He said something like: "If you can go work and make money for you family, even if you sacrifice your Alpha traits, it can be considered an Alpha behavior."
I know he said that because he is married and probably he defend that, cause saying something different would be against his owns beliefs and life choices.
Another example was caffeine: I had blood pressure problems and had to start medications. When I used to drink coffee it literally raises my blood pressure and make me more stressed and hunger (my body might be more sensitive to it). There are scientifically evidences for that. Not everyone will have those side effects, but it happened to me.
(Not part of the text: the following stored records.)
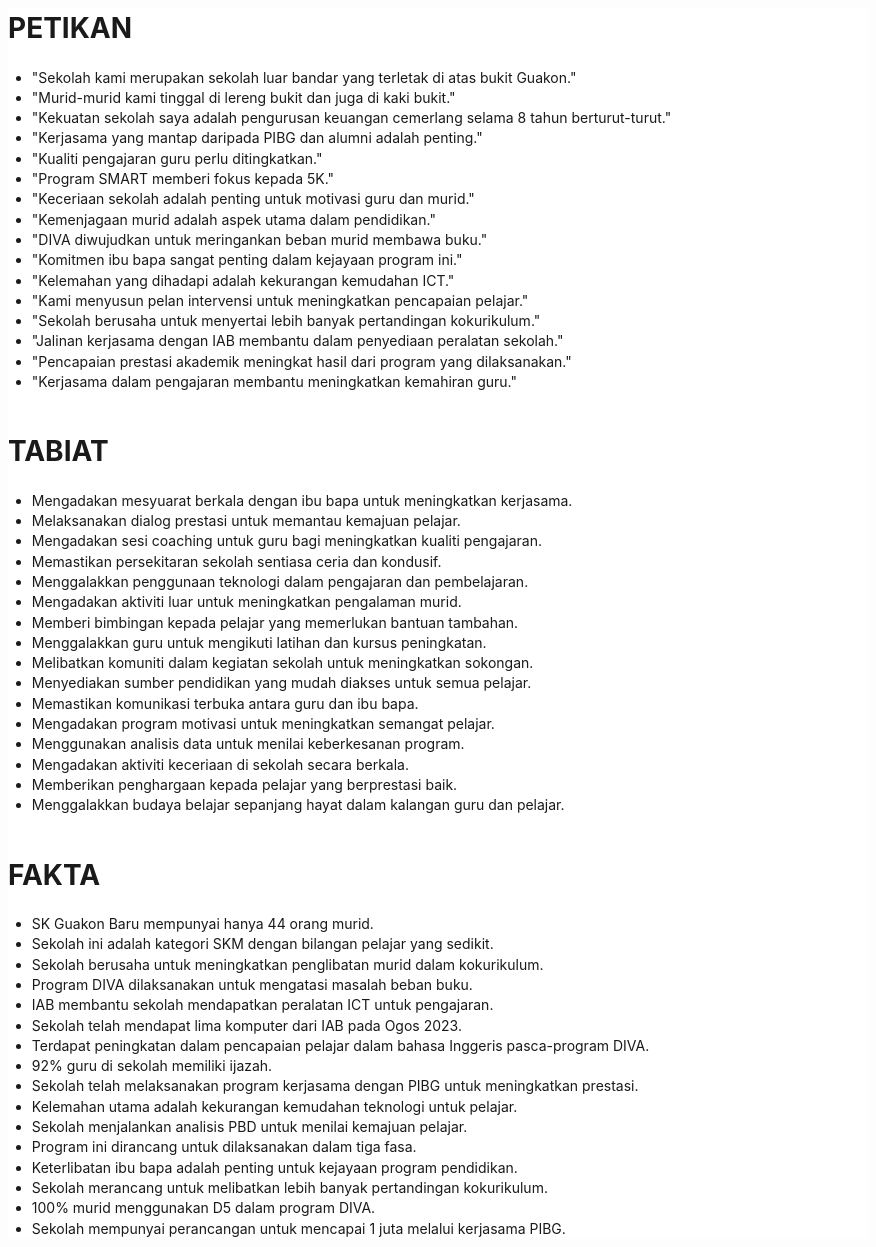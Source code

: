 # PETIKAN
- "Sekolah kami merupakan sekolah luar bandar yang terletak di atas bukit Guakon."  
- "Murid-murid kami tinggal di lereng bukit dan juga di kaki bukit."  
- "Kekuatan sekolah saya adalah pengurusan keuangan cemerlang selama 8 tahun berturut-turut."  
- "Kerjasama yang mantap daripada PIBG dan alumni adalah penting."  
- "Kualiti pengajaran guru perlu ditingkatkan."  
- "Program SMART memberi fokus kepada 5K."  
- "Keceriaan sekolah adalah penting untuk motivasi guru dan murid."  
- "Kemenjagaan murid adalah aspek utama dalam pendidikan."  
- "DIVA diwujudkan untuk meringankan beban murid membawa buku."  
- "Komitmen ibu bapa sangat penting dalam kejayaan program ini."  
- "Kelemahan yang dihadapi adalah kekurangan kemudahan ICT."  
- "Kami menyusun pelan intervensi untuk meningkatkan pencapaian pelajar."  
- "Sekolah berusaha untuk menyertai lebih banyak pertandingan kokurikulum."  
- "Jalinan kerjasama dengan IAB membantu dalam penyediaan peralatan sekolah."  
- "Pencapaian prestasi akademik meningkat hasil dari program yang dilaksanakan."  
- "Kerjasama dalam pengajaran membantu meningkatkan kemahiran guru."  

# TABIAT
- Mengadakan mesyuarat berkala dengan ibu bapa untuk meningkatkan kerjasama.  
- Melaksanakan dialog prestasi untuk memantau kemajuan pelajar.  
- Mengadakan sesi coaching untuk guru bagi meningkatkan kualiti pengajaran.  
- Memastikan persekitaran sekolah sentiasa ceria dan kondusif.  
- Menggalakkan penggunaan teknologi dalam pengajaran dan pembelajaran.  
- Mengadakan aktiviti luar untuk meningkatkan pengalaman murid.  
- Memberi bimbingan kepada pelajar yang memerlukan bantuan tambahan.  
- Menggalakkan guru untuk mengikuti latihan dan kursus peningkatan.  
- Melibatkan komuniti dalam kegiatan sekolah untuk meningkatkan sokongan.  
- Menyediakan sumber pendidikan yang mudah diakses untuk semua pelajar.  
- Memastikan komunikasi terbuka antara guru dan ibu bapa.  
- Mengadakan program motivasi untuk meningkatkan semangat pelajar.  
- Menggunakan analisis data untuk menilai keberkesanan program.  
- Mengadakan aktiviti keceriaan di sekolah secara berkala.  
- Memberikan penghargaan kepada pelajar yang berprestasi baik.  
- Menggalakkan budaya belajar sepanjang hayat dalam kalangan guru dan pelajar.  

# FAKTA
- SK Guakon Baru mempunyai hanya 44 orang murid.  
- Sekolah ini adalah kategori SKM dengan bilangan pelajar yang sedikit.  
- Sekolah berusaha untuk meningkatkan penglibatan murid dalam kokurikulum.  
- Program DIVA dilaksanakan untuk mengatasi masalah beban buku.  
- IAB membantu sekolah mendapatkan peralatan ICT untuk pengajaran.  
- Sekolah telah mendapat lima komputer dari IAB pada Ogos 2023.  
- Terdapat peningkatan dalam pencapaian pelajar dalam bahasa Inggeris pasca-program DIVA.  
- 92% guru di sekolah memiliki ijazah.  
- Sekolah telah melaksanakan program kerjasama dengan PIBG untuk meningkatkan prestasi.  
- Kelemahan utama adalah kekurangan kemudahan teknologi untuk pelajar.  
- Sekolah menjalankan analisis PBD untuk menilai kemajuan pelajar.  
- Program ini dirancang untuk dilaksanakan dalam tiga fasa.  
- Keterlibatan ibu bapa adalah penting untuk kejayaan program pendidikan.  
- Sekolah merancang untuk melibatkan lebih banyak pertandingan kokurikulum.  
- 100% murid menggunakan D5 dalam program DIVA.  
- Sekolah mempunyai perancangan untuk mencapai 1 juta melalui kerjasama PIBG.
He said he cannot live without a cup of coffee and everytime I tried to talk about that, it was like he was getting angry with me because I was saying that this psychoactive drug was not good for me + I wanted to find a way to quit that or find a balance. My perception was that he tried to prove all the time that this was not a drug, because if it was, he as a therapist would not be a good example, since he cannot control his own addiction. It's just an idea I observed.
Maybe I'm doing what
@Kotaix said and trying to find validation on others. But I would really like to find some usefull help somewhere. It's not being easy to fight with all demons inside my head and all the things that happened with my relationship with my dad.
I'm doing what I can to find a solution, to understand and to overcome that. I've spent days, money and effort doing all the things to improve myself... I read a tons of books (Psychology, Neurochemic, Philosophy, even Self-Help, some Freud theories)... Tried to do Coaching tools to reprogram my mind, therapy, meditation, yoga... but I don't think the solution is anywhere.
Maybe what I'm looking for will only be found inside me. I just doesn't understand it completely.